**Exercise brief**
The entries must be retyped exactly, down to the last line.

Collected data entries:

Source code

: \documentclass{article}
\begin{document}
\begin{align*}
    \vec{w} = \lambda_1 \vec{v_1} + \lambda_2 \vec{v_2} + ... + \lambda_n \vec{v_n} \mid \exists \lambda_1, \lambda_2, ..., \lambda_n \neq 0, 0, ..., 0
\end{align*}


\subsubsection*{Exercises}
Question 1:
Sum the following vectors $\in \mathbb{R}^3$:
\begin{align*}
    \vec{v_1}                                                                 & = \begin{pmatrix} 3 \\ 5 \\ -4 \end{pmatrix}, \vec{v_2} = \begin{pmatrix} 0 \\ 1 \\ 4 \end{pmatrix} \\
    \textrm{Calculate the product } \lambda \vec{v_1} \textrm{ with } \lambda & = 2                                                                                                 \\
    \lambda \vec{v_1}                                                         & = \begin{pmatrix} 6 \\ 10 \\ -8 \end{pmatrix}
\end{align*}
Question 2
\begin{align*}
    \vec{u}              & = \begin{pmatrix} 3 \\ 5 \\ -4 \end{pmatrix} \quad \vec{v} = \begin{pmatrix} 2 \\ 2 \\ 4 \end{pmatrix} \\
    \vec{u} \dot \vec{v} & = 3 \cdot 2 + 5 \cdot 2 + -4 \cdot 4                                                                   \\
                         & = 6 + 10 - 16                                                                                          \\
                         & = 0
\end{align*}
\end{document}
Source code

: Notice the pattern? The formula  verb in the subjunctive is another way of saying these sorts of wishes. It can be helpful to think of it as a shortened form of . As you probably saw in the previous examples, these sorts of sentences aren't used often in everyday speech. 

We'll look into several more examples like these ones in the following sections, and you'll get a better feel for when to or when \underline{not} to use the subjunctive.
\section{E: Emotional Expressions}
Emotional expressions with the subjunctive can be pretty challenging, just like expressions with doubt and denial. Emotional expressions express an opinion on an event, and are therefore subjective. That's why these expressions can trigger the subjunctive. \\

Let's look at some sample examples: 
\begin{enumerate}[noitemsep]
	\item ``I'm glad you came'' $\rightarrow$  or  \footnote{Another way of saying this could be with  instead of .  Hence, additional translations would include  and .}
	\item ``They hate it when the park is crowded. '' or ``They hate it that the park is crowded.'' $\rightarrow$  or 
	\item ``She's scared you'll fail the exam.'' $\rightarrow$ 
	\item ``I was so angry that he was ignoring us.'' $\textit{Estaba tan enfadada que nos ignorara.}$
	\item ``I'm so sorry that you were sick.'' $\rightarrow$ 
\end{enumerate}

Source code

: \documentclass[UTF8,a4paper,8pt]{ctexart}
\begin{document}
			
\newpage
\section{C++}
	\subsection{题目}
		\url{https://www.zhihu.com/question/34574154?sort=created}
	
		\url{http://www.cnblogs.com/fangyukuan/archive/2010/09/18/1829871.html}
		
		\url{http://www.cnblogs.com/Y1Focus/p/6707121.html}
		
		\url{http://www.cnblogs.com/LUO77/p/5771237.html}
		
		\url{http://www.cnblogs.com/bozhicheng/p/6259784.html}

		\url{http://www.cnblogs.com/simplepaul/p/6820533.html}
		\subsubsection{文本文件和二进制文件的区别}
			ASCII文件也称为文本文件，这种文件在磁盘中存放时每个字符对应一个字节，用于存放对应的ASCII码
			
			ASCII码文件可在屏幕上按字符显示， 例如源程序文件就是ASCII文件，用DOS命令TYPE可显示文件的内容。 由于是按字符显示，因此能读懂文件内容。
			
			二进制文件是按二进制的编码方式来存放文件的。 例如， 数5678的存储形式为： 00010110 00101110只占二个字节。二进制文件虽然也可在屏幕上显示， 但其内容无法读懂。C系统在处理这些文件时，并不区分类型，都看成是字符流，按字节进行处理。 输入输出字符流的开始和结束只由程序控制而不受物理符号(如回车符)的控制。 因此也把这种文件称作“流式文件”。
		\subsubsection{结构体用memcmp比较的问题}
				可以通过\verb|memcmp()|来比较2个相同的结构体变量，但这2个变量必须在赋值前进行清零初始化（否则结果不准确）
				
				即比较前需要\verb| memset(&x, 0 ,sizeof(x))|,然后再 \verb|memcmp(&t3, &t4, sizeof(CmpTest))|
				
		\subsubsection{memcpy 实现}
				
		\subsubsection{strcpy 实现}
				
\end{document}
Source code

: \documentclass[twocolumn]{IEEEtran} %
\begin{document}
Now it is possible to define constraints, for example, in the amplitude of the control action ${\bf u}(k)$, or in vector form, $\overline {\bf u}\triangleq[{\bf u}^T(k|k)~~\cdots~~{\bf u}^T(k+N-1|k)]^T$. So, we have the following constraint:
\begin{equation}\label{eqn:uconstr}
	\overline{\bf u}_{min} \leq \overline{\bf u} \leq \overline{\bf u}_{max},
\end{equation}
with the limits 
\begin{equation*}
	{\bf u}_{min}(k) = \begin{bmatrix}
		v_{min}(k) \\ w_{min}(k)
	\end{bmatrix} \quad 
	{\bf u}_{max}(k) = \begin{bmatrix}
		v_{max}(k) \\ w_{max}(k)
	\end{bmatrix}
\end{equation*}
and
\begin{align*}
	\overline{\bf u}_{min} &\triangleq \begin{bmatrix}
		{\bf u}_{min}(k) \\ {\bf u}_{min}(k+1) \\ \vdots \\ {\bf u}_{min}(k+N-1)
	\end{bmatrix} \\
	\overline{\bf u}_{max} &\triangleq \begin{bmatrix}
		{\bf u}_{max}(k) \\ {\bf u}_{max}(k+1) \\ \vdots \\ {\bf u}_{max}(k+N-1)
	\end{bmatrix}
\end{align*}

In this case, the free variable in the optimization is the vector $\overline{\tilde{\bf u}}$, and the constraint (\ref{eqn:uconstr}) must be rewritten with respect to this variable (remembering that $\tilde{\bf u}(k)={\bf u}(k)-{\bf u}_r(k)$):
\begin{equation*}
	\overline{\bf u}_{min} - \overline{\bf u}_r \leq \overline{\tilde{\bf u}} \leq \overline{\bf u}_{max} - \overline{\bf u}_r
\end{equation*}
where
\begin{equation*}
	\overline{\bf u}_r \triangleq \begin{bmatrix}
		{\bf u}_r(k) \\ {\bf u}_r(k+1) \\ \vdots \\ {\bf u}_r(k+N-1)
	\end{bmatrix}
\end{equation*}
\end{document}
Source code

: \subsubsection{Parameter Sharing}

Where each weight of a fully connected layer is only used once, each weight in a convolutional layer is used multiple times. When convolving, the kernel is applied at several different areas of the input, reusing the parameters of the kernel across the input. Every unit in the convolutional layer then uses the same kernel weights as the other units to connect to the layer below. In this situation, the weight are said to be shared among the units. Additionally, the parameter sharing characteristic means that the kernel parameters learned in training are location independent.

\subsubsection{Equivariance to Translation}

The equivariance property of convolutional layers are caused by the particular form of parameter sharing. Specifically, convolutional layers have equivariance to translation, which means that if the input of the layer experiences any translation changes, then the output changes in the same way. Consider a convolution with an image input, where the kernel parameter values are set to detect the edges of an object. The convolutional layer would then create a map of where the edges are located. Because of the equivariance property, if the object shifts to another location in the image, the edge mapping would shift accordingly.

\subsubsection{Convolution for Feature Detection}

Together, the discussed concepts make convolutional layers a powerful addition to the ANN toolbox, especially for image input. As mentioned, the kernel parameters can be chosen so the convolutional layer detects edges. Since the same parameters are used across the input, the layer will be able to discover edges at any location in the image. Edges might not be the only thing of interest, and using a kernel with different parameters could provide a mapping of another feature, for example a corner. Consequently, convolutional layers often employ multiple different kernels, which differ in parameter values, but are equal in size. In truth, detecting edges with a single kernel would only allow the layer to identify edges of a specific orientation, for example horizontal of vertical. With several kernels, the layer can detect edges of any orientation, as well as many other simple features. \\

**Result of this task**
Source code

: \documentclass{article}
\begin{document}
\begin{align*}
    \vec{w} = \lambda_1 \vec{v_1} + \lambda_2 \vec{v_2} + ... + \lambda_n \vec{v_n} \mid \exists \lambda_1, \lambda_2, ..., \lambda_n \neq 0, 0, ..., 0
\end{align*}


\subsubsection*{Exercises}
Question 1:
Sum the following vectors $\in \mathbb{R}^3$:
\begin{align*}
    \vec{v_1}                                                                 & = \begin{pmatrix} 3 \\ 5 \\ -4 \end{pmatrix}, \vec{v_2} = \begin{pmatrix} 0 \\ 1 \\ 4 \end{pmatrix} \\
    \textrm{Calculate the product } \lambda \vec{v_1} \textrm{ with } \lambda & = 2                                                                                                 \\
    \lambda \vec{v_1}                                                         & = \begin{pmatrix} 6 \\ 10 \\ -8 \end{pmatrix}
\end{align*}
Question 2
\begin{align*}
    \vec{u}              & = \begin{pmatrix} 3 \\ 5 \\ -4 \end{pmatrix} \quad \vec{v} = \begin{pmatrix} 2 \\ 2 \\ 4 \end{pmatrix} \\
    \vec{u} \dot \vec{v} & = 3 \cdot 2 + 5 \cdot 2 + -4 \cdot 4                                                                   \\
                         & = 6 + 10 - 16                                                                                          \\
                         & = 0
\end{align*}
\end{document}
Source code

: Notice the pattern? The formula  verb in the subjunctive is another way of saying these sorts of wishes. It can be helpful to think of it as a shortened form of . As you probably saw in the previous examples, these sorts of sentences aren't used often in everyday speech. 

We'll look into several more examples like these ones in the following sections, and you'll get a better feel for when to or when \underline{not} to use the subjunctive.
\section{E: Emotional Expressions}
Emotional expressions with the subjunctive can be pretty challenging, just like expressions with doubt and denial. Emotional expressions express an opinion on an event, and are therefore subjective. That's why these expressions can trigger the subjunctive. \\

Let's look at some sample examples: 
\begin{enumerate}[noitemsep]
	\item ``I'm glad you came'' $\rightarrow$  or  \footnote{Another way of saying this could be with  instead of .  Hence, additional translations would include  and .}
	\item ``They hate it when the park is crowded. '' or ``They hate it that the park is crowded.'' $\rightarrow$  or 
	\item ``She's scared you'll fail the exam.'' $\rightarrow$ 
	\item ``I was so angry that he was ignoring us.'' $\textit{Estaba tan enfadada que nos ignorara.}$
	\item ``I'm so sorry that you were sick.'' $\rightarrow$ 
\end{enumerate}

Source code

: \documentclass[UTF8,a4paper,8pt]{ctexart}
\begin{document}
			
\newpage
\section{C++}
	\subsection{题目}
		\url{https://www.zhihu.com/question/34574154?sort=created}
	
		\url{http://www.cnblogs.com/fangyukuan/archive/2010/09/18/1829871.html}
		
		\url{http://www.cnblogs.com/Y1Focus/p/6707121.html}
		
		\url{http://www.cnblogs.com/LUO77/p/5771237.html}
		
		\url{http://www.cnblogs.com/bozhicheng/p/6259784.html}

		\url{http://www.cnblogs.com/simplepaul/p/6820533.html}
		\subsubsection{文本文件和二进制文件的区别}
			ASCII文件也称为文本文件，这种文件在磁盘中存放时每个字符对应一个字节，用于存放对应的ASCII码
			
			ASCII码文件可在屏幕上按字符显示， 例如源程序文件就是ASCII文件，用DOS命令TYPE可显示文件的内容。 由于是按字符显示，因此能读懂文件内容。
			
			二进制文件是按二进制的编码方式来存放文件的。 例如， 数5678的存储形式为： 00010110 00101110只占二个字节。二进制文件虽然也可在屏幕上显示， 但其内容无法读懂。C系统在处理这些文件时，并不区分类型，都看成是字符流，按字节进行处理。 输入输出字符流的开始和结束只由程序控制而不受物理符号(如回车符)的控制。 因此也把这种文件称作“流式文件”。
		\subsubsection{结构体用memcmp比较的问题}
				可以通过\verb|memcmp()|来比较2个相同的结构体变量，但这2个变量必须在赋值前进行清零初始化（否则结果不准确）
				
				即比较前需要\verb| memset(&x, 0 ,sizeof(x))|,然后再 \verb|memcmp(&t3, &t4, sizeof(CmpTest))|
				
		\subsubsection{memcpy 实现}
				
		\subsubsection{strcpy 实现}
				
\end{document}
Source code

: \documentclass[twocolumn]{IEEEtran} %
\begin{document}
Now it is possible to define constraints, for example, in the amplitude of the control action ${\bf u}(k)$, or in vector form, $\overline {\bf u}\triangleq[{\bf u}^T(k|k)~~\cdots~~{\bf u}^T(k+N-1|k)]^T$. So, we have the following constraint:
\begin{equation}\label{eqn:uconstr}
	\overline{\bf u}_{min} \leq \overline{\bf u} \leq \overline{\bf u}_{max},
\end{equation}
with the limits 
\begin{equation*}
	{\bf u}_{min}(k) = \begin{bmatrix}
		v_{min}(k) \\ w_{min}(k)
	\end{bmatrix} \quad 
	{\bf u}_{max}(k) = \begin{bmatrix}
		v_{max}(k) \\ w_{max}(k)
	\end{bmatrix}
\end{equation*}
and
\begin{align*}
	\overline{\bf u}_{min} &\triangleq \begin{bmatrix}
		{\bf u}_{min}(k) \\ {\bf u}_{min}(k+1) \\ \vdots \\ {\bf u}_{min}(k+N-1)
	\end{bmatrix} \\
	\overline{\bf u}_{max} &\triangleq \begin{bmatrix}
		{\bf u}_{max}(k) \\ {\bf u}_{max}(k+1) \\ \vdots \\ {\bf u}_{max}(k+N-1)
	\end{bmatrix}
\end{align*}

In this case, the free variable in the optimization is the vector $\overline{\tilde{\bf u}}$, and the constraint (\ref{eqn:uconstr}) must be rewritten with respect to this variable (remembering that $\tilde{\bf u}(k)={\bf u}(k)-{\bf u}_r(k)$):
\begin{equation*}
	\overline{\bf u}_{min} - \overline{\bf u}_r \leq \overline{\tilde{\bf u}} \leq \overline{\bf u}_{max} - \overline{\bf u}_r
\end{equation*}
where
\begin{equation*}
	\overline{\bf u}_r \triangleq \begin{bmatrix}
		{\bf u}_r(k) \\ {\bf u}_r(k+1) \\ \vdots \\ {\bf u}_r(k+N-1)
	\end{bmatrix}
\end{equation*}
\end{document}
Source code

: \subsubsection{Parameter Sharing}

Where each weight of a fully connected layer is only used once, each weight in a convolutional layer is used multiple times. When convolving, the kernel is applied at several different areas of the input, reusing the parameters of the kernel across the input. Every unit in the convolutional layer then uses the same kernel weights as the other units to connect to the layer below. In this situation, the weight are said to be shared among the units. Additionally, the parameter sharing characteristic means that the kernel parameters learned in training are location independent.

\subsubsection{Equivariance to Translation}

The equivariance property of convolutional layers are caused by the particular form of parameter sharing. Specifically, convolutional layers have equivariance to translation, which means that if the input of the layer experiences any translation changes, then the output changes in the same way. Consider a convolution with an image input, where the kernel parameter values are set to detect the edges of an object. The convolutional layer would then create a map of where the edges are located. Because of the equivariance property, if the object shifts to another location in the image, the edge mapping would shift accordingly.

\subsubsection{Convolution for Feature Detection}

Together, the discussed concepts make convolutional layers a powerful addition to the ANN toolbox, especially for image input. As mentioned, the kernel parameters can be chosen so the convolutional layer detects edges. Since the same parameters are used across the input, the layer will be able to discover edges at any location in the image. Edges might not be the only thing of interest, and using a kernel with different parameters could provide a mapping of another feature, for example a corner. Consequently, convolutional layers often employ multiple different kernels, which differ in parameter values, but are equal in size. In truth, detecting edges with a single kernel would only allow the layer to identify edges of a specific orientation, for example horizontal of vertical. With several kernels, the layer can detect edges of any orientation, as well as many other simple features. \\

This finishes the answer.